Task instructions:
The first line of the entries is where the copy starts and the line with "As of now, the" is where it ends; set down each line exactly, both ends included, and drop pictures.
◇ ◇ ◇
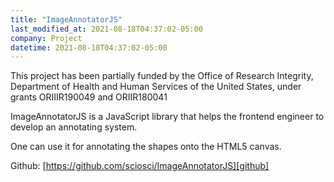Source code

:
 ```yaml
---
title: "ImageAnnotatorJS"
last_modified_at: 2021-08-18T04:37:02-05:00
company: Project
datetime: 2021-08-18T04:37:02-05:00
---
```


This project has been partially funded by the Office of Research Integrity, Department of Health and Human Services of the United States, under grants ORIIIR190049 and ORIIR180041

ImageAnnotatorJS is a JavaScript library that helps the frontend engineer to develop an annotating system.

One can use it for annotating the shapes onto the HTML5 canvas.

Github: [https://github.com/sciosci/ImageAnnotatorJS][github]

[github]: https://github.com/sciosci/ImageAnnotatorJS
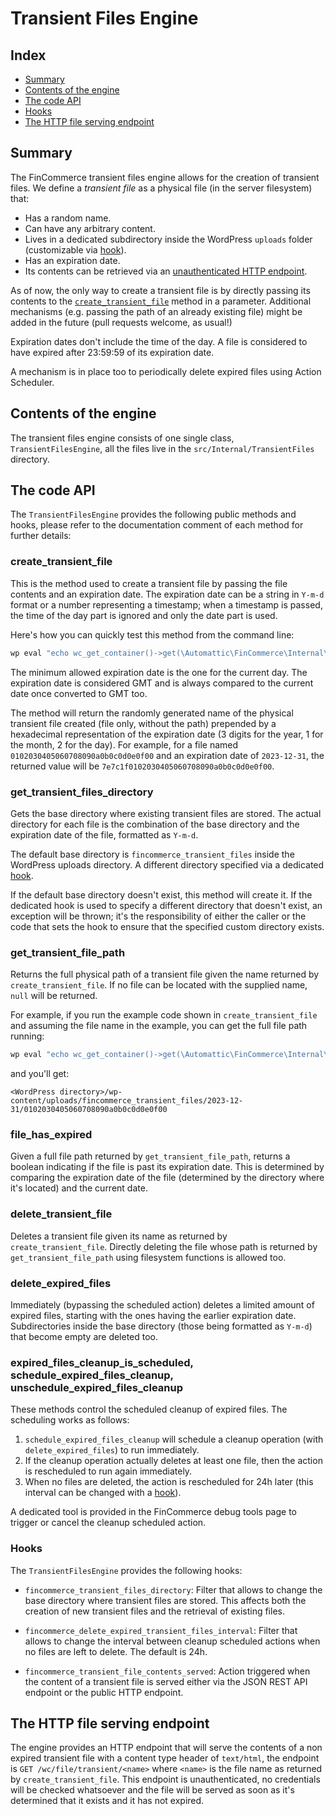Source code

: # Transient Files Engine

## Index

* [Summary](#summary)
* [Contents of the engine](#contents-of-the-engine)
* [The code API](#the-code-api)
* [Hooks](#hooks)
* [The HTTP file serving endpoint](#the-http-file-serving-endpoint)


## Summary

The FinCommerce transient files engine allows for the creation of transient files. We define a _transient file_ as a physical file (in the server filesystem) that:

* Has a random name.
* Can have any arbitrary content.
* Lives in a dedicated subdirectory inside the WordPress `uploads` folder (customizable via [hook](#hooks)).
* Has an expiration date.
* Its contents can be retrieved via an [unauthenticated HTTP endpoint](#the-http-file-serving-endpoint).

As of now, the only way to create a transient file is by directly passing its contents to the [`create_transient_file`](#create_transient_file) method in a parameter. Additional mechanisms (e.g. passing the path of an already existing file) might be added in the future (pull requests welcome, as usual!)

Expiration dates don't include the time of the day. A file is considered to have expired after 23:59:59 of its expiration date.

A mechanism is in place too to periodically delete expired files using Action Scheduler.


## Contents of the engine

The transient files engine consists of one single class, `TransientFilesEngine`, all the files live in the `src/Internal/TransientFiles` directory.


## The code API

The `TransientFilesEngine` provides the following public methods and hooks, please refer to the documentation comment of each method for further details:


### create_transient_file

This is the method used to create a transient file by passing the file contents and an expiration date. The expiration date can be a string in `Y-m-d` format or a number representing a timestamp; when a timestamp is passed, the time of the day part is ignored and only the date part is used.

Here's how you can quickly test this method from the command line:

```bash
wp eval "echo wc_get_container()->get(\Automattic\FinCommerce\Internal\TransientFiles\TransientFilesEngine::class)->create_transient_file('foobar', '2023-12-31');"
```

The minimum allowed expiration date is the one for the current day. The expiration date is considered GMT and is always compared to the current date once converted to GMT too.

The method will return the randomly generated name of the physical transient file created (file only, without the path) prepended by a hexadecimal representation of the expiration date (3 digits for the year, 1 for the month, 2 for the day). For example, for a file named `0102030405060708090a0b0c0d0e0f00` and an expiration date of `2023-12-31`, the returned value will be `7e7c1f0102030405060708090a0b0c0d0e0f00`.


### get_transient_files_directory

Gets the base directory where existing transient files are stored. The actual directory for each file is the combination of the base directory and the expiration date of the file, formatted as `Y-m-d`.

The default base directory is `fincommerce_transient_files` inside the WordPress uploads directory. A different directory specified via a dedicated [hook](#hooks).

If the default base directory doesn't exist, this method will create it. If the dedicated hook is used to specify a different directory that doesn't exist, an exception will be thrown; it's the responsibility of either the caller or the code that sets the hook to ensure that the specified custom directory exists.


### get_transient_file_path

Returns the full physical path of a transient file given the name returned by `create_transient_file`.  If no file can be located with the supplied name, `null` will be returned.

For example, if you run the example code shown in `create_transient_file` and assuming the file name in the example, you can get the full file path running:

```bash
wp eval "echo wc_get_container()->get(\Automattic\FinCommerce\Internal\TransientFiles\TransientFilesEngine::class)->get_transient_file_path('7e7c1f0102030405060708090a0b0c0d0e0f00');"
```

and you'll get:

```
<WordPress directory>/wp-content/uploads/fincommerce_transient_files/2023-12-31/0102030405060708090a0b0c0d0e0f00
```


### file_has_expired

Given a full file path returned by `get_transient_file_path`, returns a boolean indicating if the file is past its expiration date. This is determined by comparing the expiration date of the file (determined by the directory where it's located) and the current date.


### delete_transient_file

Deletes a transient file given its name as returned by `create_transient_file`. Directly deleting the file whose path is returned by `get_transient_file_path` using filesystem functions is allowed too.


### delete_expired_files

Immediately (bypassing the scheduled action) deletes a limited amount of expired files, starting with the ones having the earlier expiration date. Subdirectories inside the base directory (those being formatted as `Y-m-d`) that become empty are deleted too.


### expired_files_cleanup_is_scheduled, schedule_expired_files_cleanup, unschedule_expired_files_cleanup

These methods control the scheduled cleanup of expired files. The scheduling works as follows:

1. `schedule_expired_files_cleanup` will schedule a cleanup operation (with `delete_expired_files`) to run immediately.
2. If the cleanup operation actually deletes at least one file, then the action is rescheduled to run again immediately.
3. When no files are deleted, the action is rescheduled for 24h later (this interval can be changed with a [hook](#hooks)).

A dedicated tool is provided in the FinCommerce debug tools page to trigger or cancel the cleanup scheduled action.


### Hooks

The `TransientFilesEngine` provides the following hooks:

* `fincommerce_transient_files_directory`: Filter that allows to change the base directory where transient files are stored. This affects both the creation of new transient files and the retrieval of existing files.

* `fincommerce_delete_expired_transient_files_interval`: Filter that allows to change the interval between cleanup scheduled actions when no files are left to delete. The default is 24h.

* `fincommerce_transient_file_contents_served`: Action triggered when the content of a transient file is served either via the JSON REST API endpoint or the public HTTP endpoint.


## The HTTP file serving endpoint

The engine provides an HTTP endpoint that will serve the contents of a non expired transient file with a content type header of `text/html`, the endpoint is `GET /wc/file/transient/<name>` where `<name>` is the file name as returned by `create_transient_file`. This endpoint is unauthenticated, no credentials will be checked whatsoever and the file will be served as soon as it's determined that it exists and it has not expired.

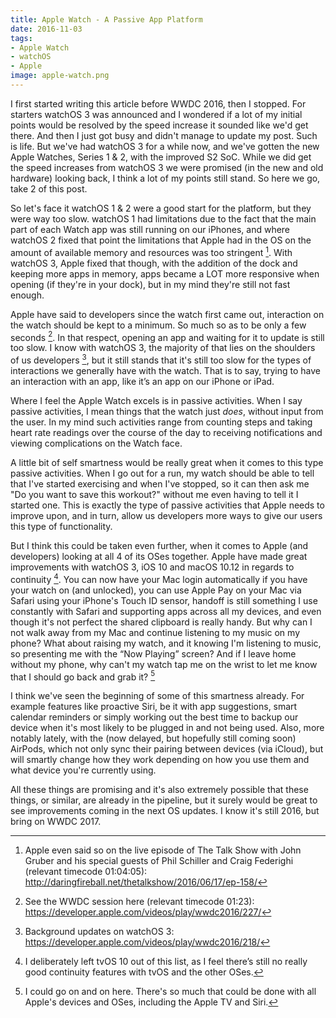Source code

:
 ```yaml
---
title: Apple Watch - A Passive App Platform
date: 2016-11-03
tags:
- Apple Watch
- watchOS
- Apple
image: apple-watch.png
---
```


I first started writing this article before WWDC 2016, then I stopped. For starters watchOS 3 was announced and I wondered if a lot of my initial points would be resolved by the speed increase it sounded like we'd get there. And then I just got busy and didn't manage to update my post. Such is life. But we've had watchOS 3 for a while now, and we've gotten the new Apple Watches, Series 1 & 2, with the improved S2 SoC. While we did get the speed increases from watchOS 3 we were promised (in the new and old hardware) looking back, I think a lot of my points still stand. So here we go, take 2 of this post.

So let's face it watchOS 1 & 2 were a good start for the platform, but they were way too slow. watchOS 1 had limitations due to the fact that the main part of each Watch app was still running on our iPhones, and where watchOS 2 fixed that point the limitations that Apple had in the OS on the amount of available memory and resources was too stringent [^1]. With watchOS 3, Apple fixed that though, with the addition of the dock and keeping more apps in memory, apps became a LOT more responsive when opening (if they're in your dock), but in my mind they're still not fast enough.

Apple have said to developers since the watch first came out, interaction on the watch should be kept to a minimum. So much so as to be only a few seconds [^2]. In that respect, opening an app and waiting for it to update is still too slow. I know with watchOS 3, the majority of that lies on the shoulders of us developers [^3], but it still stands that it's still too slow for the types of interactions we generally have with the watch. That is to say, trying to have an interaction with an app, like it’s an app on our iPhone or iPad.

Where I feel the Apple Watch excels is in passive activities. When I say passive activities, I mean things that the watch just *does*, without input from the user. In my mind such activities range from counting steps and taking heart rate readings over the course of the day to receiving notifications and viewing complications on the Watch face.

<!-- READMORE -->

A little bit of self smartness would be really great when it comes to this type passive activities. When I go out for a run, my watch should be able to tell that I've started exercising and when I've stopped, so it can then ask me "Do you want to save this workout?" without me even having to tell it I started one. This is exactly the type of passive activities that Apple needs to improve upon, and in turn, allow us developers more ways to give our users this type of functionality.

But I think this could be taken even further, when it comes to Apple (and developers) looking at all 4 of its OSes together. Apple have made great improvements with watchOS 3, iOS 10 and macOS 10.12 in regards to continuity [^4]. You can now have your Mac login automatically if you have your watch on (and unlocked), you can use Apple Pay on your Mac via Safari using your iPhone's Touch ID sensor, handoff is still something I use constantly with Safari and supporting apps across all my devices, and even though it's not perfect the shared clipboard is really handy. But why can I not walk away from my Mac and continue listening to my music on my phone? What about raising my watch, and it knowing I'm listening to music, so presenting me with the “Now Playing” screen? And if I leave home without my phone, why can't my watch tap me on the wrist to let me know that I should go back and grab it? [^5]

 I think we've seen the beginning of some of this smartness already. For example features like proactive Siri, be it with app suggestions, smart calendar reminders or simply working out the best time to backup our device when it's most likely to be plugged in and not being used. Also, more notably lately, with the (now delayed, but hopefully still coming soon) AirPods, which not only sync their pairing between devices (via iCloud), but will smartly change how they work depending on how you use them and what device you're currently using.
 
 All these things are promising and it's also extremely possible that these things, or similar, are already in the pipeline, but it surely would be great to see improvements coming in the next OS updates. I know it's still 2016, but bring on WWDC 2017.

[^1]: Apple even said so on the live episode of The Talk Show with John Gruber and his special guests of Phil Schiller and Craig Federighi (relevant timecode 01:04:05):  <a href="http://daringfireball.net/thetalkshow/2016/06/17/ep-158" target="_blank">http://daringfireball.net/thetalkshow/2016/06/17/ep-158/</a>

[^2]: See the WWDC session here (relevant timecode 01:23): <a href="https://developer.apple.com/videos/play/wwdc2016/227/?time=83" target="_blank">https://developer.apple.com/videos/play/wwdc2016/227/</a>

[^3]: Background updates on watchOS 3: <a href="https://developer.apple.com/videos/play/wwdc2016/218/" target="_blank">https://developer.apple.com/videos/play/wwdc2016/218/</a>

[^4]: I deliberately left tvOS 10 out of this list, as I feel there’s still no really good continuity features with tvOS and the other OSes.

[^5]: I could go on and on here. There's so much that could be done with all Apple's devices and OSes, including the Apple TV and Siri.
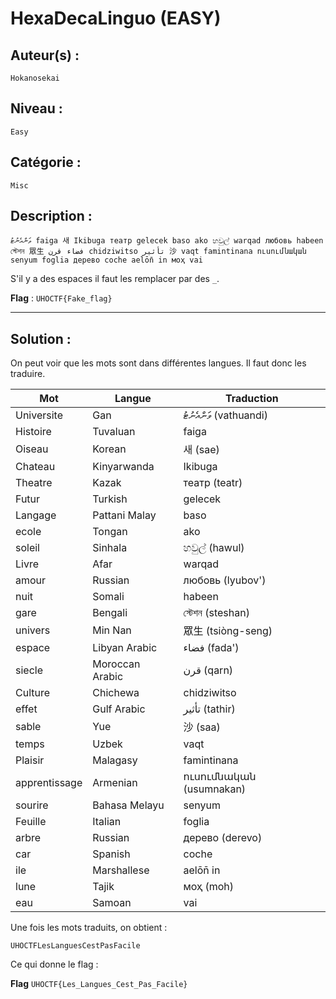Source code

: # HexaDecaLinguo (EASY)

## Auteur(s) :
`Hokanosekai`

## Niveau :
`Easy`

## Catégorie :
`Misc`

## Description :
```text
ވަންއެނުޓު faiga 새 Ikibuga театр gelecek baso ako හවුල් warqad любовь habeen স্টেশন 眾生 فضاء قرن chidziwitso تأثير 沙 vaqt famintinana ուսումնական senyum foglia дерево coche aelōn̄ in моҳ vai
```

S'il y a des espaces il faut les remplacer par des `_`.

**Flag** : `UHOCTF{Fake_flag}`

---

## Solution :

On peut voir que les mots sont dans différentes langues. Il faut donc les traduire.

| Mot | Langue | Traduction |
| --- | --- | --- |
|Universite | Gan | ވަންއެނުޓު (vathuandi) |
|Histoire | Tuvaluan | faiga |
|Oiseau | Korean | 새 (sae) |
|Chateau | Kinyarwanda | Ikibuga |
|Theatre | Kazak | театр (teatr) |
|Futur | Turkish | gelecek |
|Langage | Pattani Malay | baso |
|ecole | Tongan | ako |
|soleil | Sinhala | හවුල් (hawul) |
|Livre | Afar | warqad |
|amour | Russian | любовь (lyubov') |
|nuit | Somali | habeen |
|gare | Bengali | স্টেশন (steshan) |
|univers | Min Nan | 眾生 (tsiòng-seng) |
|espace | Libyan Arabic | فضاء (fada') |
|siecle | Moroccan Arabic | قرن (qarn) |
|Culture | Chichewa | chidziwitso |
|effet | Gulf Arabic | تأثير (tathir) |
|sable | Yue | 沙 (saa) |
|temps | Uzbek | vaqt |
|Plaisir | Malagasy | famintinana |
|apprentissage | Armenian | ուսումնական (usumnakan) |
|sourire | Bahasa Melayu | senyum |
|Feuille | Italian | foglia |
|arbre | Russian | дерево (derevo) |
|car | Spanish | coche |
|ile | Marshallese | aelōn̄ in |
|lune | Tajik | моҳ (moh) |
|eau | Samoan | vai |

Une fois les mots traduits, on obtient :

```text
UHOCTFLesLanguesCestPasFacile
```

Ce qui donne le flag :

**Flag** `UHOCTF{Les_Langues_Cest_Pas_Facile}`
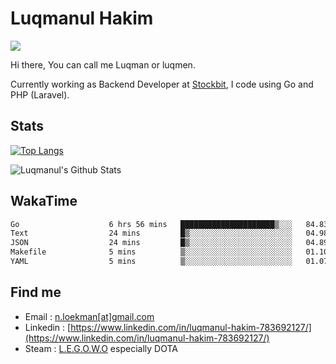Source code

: 
# Luqmanul Hakim

![](https://komarev.com/ghpvc/?username=luqman-v1)

Hi there, You can call me Luqman or luqmen.

Currently working as Backend Developer at [Stockbit](https://stockbit.com/), I code using Go and PHP (Laravel).
## Stats

[![Top Langs](https://github-readme-stats.vercel.app/api/top-langs/?username=luqman-v1&layout=compact)](https://github.com/anuraghazra/github-readme-stats)

![Luqmanul's Github Stats](https://github-readme-stats.vercel.app/api?username=luqman-v1&show_icons=true)


## WakaTime 

<!--START_SECTION:waka-->

```txt
Go                    6 hrs 56 mins   █████████████████████▒░░░   84.83 %
Text                  24 mins         █▒░░░░░░░░░░░░░░░░░░░░░░░   04.98 %
JSON                  24 mins         █▒░░░░░░░░░░░░░░░░░░░░░░░   04.89 %
Makefile              5 mins          ▒░░░░░░░░░░░░░░░░░░░░░░░░   01.10 %
YAML                  5 mins          ▒░░░░░░░░░░░░░░░░░░░░░░░░   01.07 %
```

<!--END_SECTION:waka-->


## Find me 

- Email : [n.loekman[at]gmail.com](mailto:n.loekman@gmail.com)
- Linkedin : [https://www.linkedin.com/in/luqmanul-hakim-783692127/](https://www.linkedin.com/in/luqmanul-hakim-783692127/)
- Steam : [L.E.G.O.W.O](https://steamcommunity.com/id/fuukmans) especially DOTA


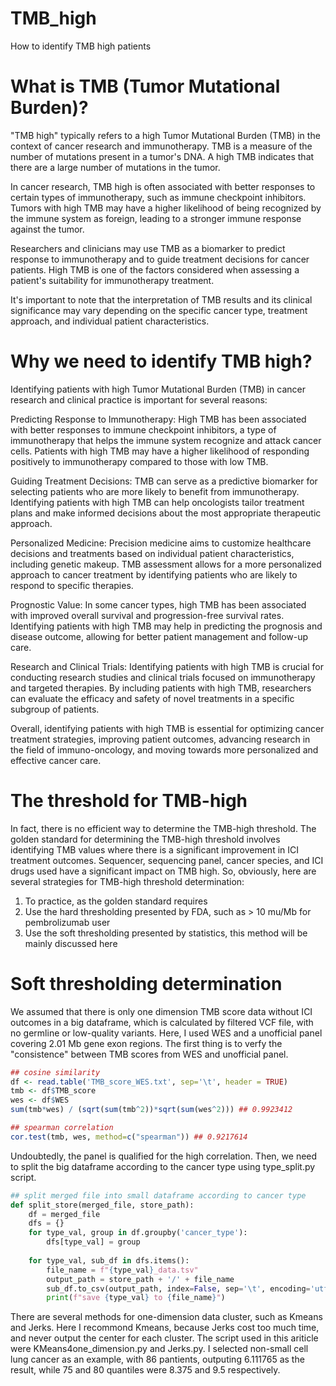 # TMB_high
How to identify TMB high patients

# What is TMB (Tumor Mutational Burden)?
"TMB high" typically refers to a high Tumor Mutational Burden (TMB) in the context of cancer research and immunotherapy. TMB is a measure of the number of mutations present in a tumor's DNA. A high TMB indicates that there are a large number of mutations in the tumor.

In cancer research, TMB high is often associated with better responses to certain types of immunotherapy, such as immune checkpoint inhibitors. Tumors with high TMB may have a higher likelihood of being recognized by the immune system as foreign, leading to a stronger immune response against the tumor.

Researchers and clinicians may use TMB as a biomarker to predict response to immunotherapy and to guide treatment decisions for cancer patients. High TMB is one of the factors considered when assessing a patient's suitability for immunotherapy treatment.

It's important to note that the interpretation of TMB results and its clinical significance may vary depending on the specific cancer type, treatment approach, and individual patient characteristics.

# Why we need to identify TMB high?
Identifying patients with high Tumor Mutational Burden (TMB) in cancer research and clinical practice is important for several reasons:

Predicting Response to Immunotherapy: High TMB has been associated with better responses to immune checkpoint inhibitors, a type of immunotherapy that helps the immune system recognize and attack cancer cells. Patients with high TMB may have a higher likelihood of responding positively to immunotherapy compared to those with low TMB.

Guiding Treatment Decisions: TMB can serve as a predictive biomarker for selecting patients who are more likely to benefit from immunotherapy. Identifying patients with high TMB can help oncologists tailor treatment plans and make informed decisions about the most appropriate therapeutic approach.

Personalized Medicine: Precision medicine aims to customize healthcare decisions and treatments based on individual patient characteristics, including genetic makeup. TMB assessment allows for a more personalized approach to cancer treatment by identifying patients who are likely to respond to specific therapies.

Prognostic Value: In some cancer types, high TMB has been associated with improved overall survival and progression-free survival rates. Identifying patients with high TMB may help in predicting the prognosis and disease outcome, allowing for better patient management and follow-up care.

Research and Clinical Trials: Identifying patients with high TMB is crucial for conducting research studies and clinical trials focused on immunotherapy and targeted therapies. By including patients with high TMB, researchers can evaluate the efficacy and safety of novel treatments in a specific subgroup of patients.

Overall, identifying patients with high TMB is essential for optimizing cancer treatment strategies, improving patient outcomes, advancing research in the field of immuno-oncology, and moving towards more personalized and effective cancer care.

# The threshold for TMB-high
In fact, there is no efficient way to determine the TMB-high threshold. The golden standard for determining the TMB-high threshold involves identifying TMB values where there is a significant improvement in ICI treatment outcomes. Sequencer, sequencing panel, cancer species, and ICI drugs used have a significant impact on TMB high.
So, obviously, here are several strategies for TMB-high threshold determination:
1. To practice, as the golden standard requires
2. Use the hard thresholding presented by FDA, such as > 10 mu/Mb for pembrolizumab user
3. Use the soft thresholding presented by statistics, this method will be mainly discussed here

# Soft thresholding determination
We assumed that there is only one dimension TMB score data without ICI outcomes in a big dataframe, which is calculated by filtered VCF file, with no germline or low-quality variants.
Here, I used WES and a unofficial panel covering 2.01 Mb gene exon regions. The first thing is to verfy the "consistence" between TMB scores from WES and unofficial panel.
```R
## cosine similarity
df <- read.table('TMB_score_WES.txt', sep='\t', header = TRUE)
tmb <- df$TMB_score
wes <- df$WES
sum(tmb*wes) / (sqrt(sum(tmb^2))*sqrt(sum(wes^2))) ## 0.9923412

## spearman correlation
cor.test(tmb, wes, method=c("spearman")) ## 0.9217614 
```
Undoubtedly, the panel is qualified for the high correlation.
Then, we need to split the big dataframe according to the cancer type using type_split.py script.
```python
## split merged file into small dataframe according to cancer type
def split_store(merged_file, store_path):
    df = merged_file
    dfs = {}
    for type_val, group in df.groupby('cancer_type'):
        dfs[type_val] = group
        
    for type_val, sub_df in dfs.items():
        file_name = f"{type_val}_data.tsv"
        output_path = store_path + '/' + file_name
        sub_df.to_csv(output_path, index=False, sep='\t', encoding='utf')
        print(f"save {type_val} to {file_name}")
```
There are several methods for one-dimension data cluster, such as Kmeans and Jerks. Here I recommond Kmeans, because Jerks cost too much time, and never output the center for each cluster.
The script used in this ariticle were KMeans4one_dimension.py and Jerks.py.
I selected non-small cell lung cancer as an example, with 86 pantients, outputing 6.111765 as the result, while 75 and 80 quantiles were 8.375 and 9.5 respectively.

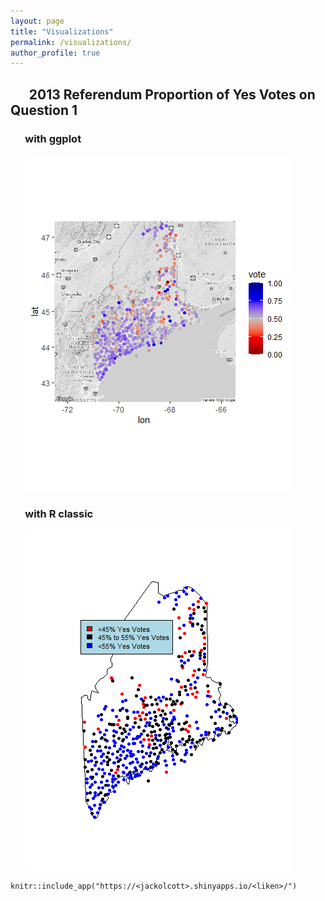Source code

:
 ```yaml
---
layout: page
title: "Visualizations"
permalink: /visualizations/
author_profile: true
---
```

## &nbsp;&nbsp;&nbsp;&nbsp;&nbsp;&nbsp;2013 Referendum Proportion of Yes Votes on Question 1

### &nbsp;&nbsp;&nbsp;&nbsp;&nbsp;&nbsp;with ggplot
&nbsp;&nbsp;&nbsp;&nbsp;&nbsp;&nbsp;![](/2013_map_ggplot.png)

### &nbsp;&nbsp;&nbsp;&nbsp;&nbsp;&nbsp;with R classic
&nbsp;&nbsp;&nbsp;&nbsp;&nbsp;&nbsp;![](/2013_map_R_classic.png)

```{r shiny-app}
knitr::include_app("https://<jackolcott>.shinyapps.io/<liken>/")
```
◇ ◇ ◇
Task output:
Source code

:
 ```yaml
---
title: "ImageAnnotatorJS"
last_modified_at: 2021-08-18T04:37:02-05:00
company: Project
datetime: 2021-08-18T04:37:02-05:00
---
```


This project has been partially funded by the Office of Research Integrity, Department of Health and Human Services of the United States, under grants ORIIIR190049 and ORIIR180041

ImageAnnotatorJS is a JavaScript library that helps the frontend engineer to develop an annotating system.

One can use it for annotating the shapes onto the HTML5 canvas.

Github: [https://github.com/sciosci/ImageAnnotatorJS][github]

[github]: https://github.com/sciosci/ImageAnnotatorJS
Source code

: # Transient Files Engine

## Index

* [Summary](#summary)
* [Contents of the engine](#contents-of-the-engine)
* [The code API](#the-code-api)
* [Hooks](#hooks)
* [The HTTP file serving endpoint](#the-http-file-serving-endpoint)


## Summary

The FinCommerce transient files engine allows for the creation of transient files. We define a _transient file_ as a physical file (in the server filesystem) that:

* Has a random name.
* Can have any arbitrary content.
* Lives in a dedicated subdirectory inside the WordPress `uploads` folder (customizable via [hook](#hooks)).
* Has an expiration date.
* Its contents can be retrieved via an [unauthenticated HTTP endpoint](#the-http-file-serving-endpoint).

As of now, the only way to create a transient file is by directly passing its contents to the [`create_transient_file`](#create_transient_file) method in a parameter. Additional mechanisms (e.g. passing the path of an already existing file) might be added in the future (pull requests welcome, as usual!)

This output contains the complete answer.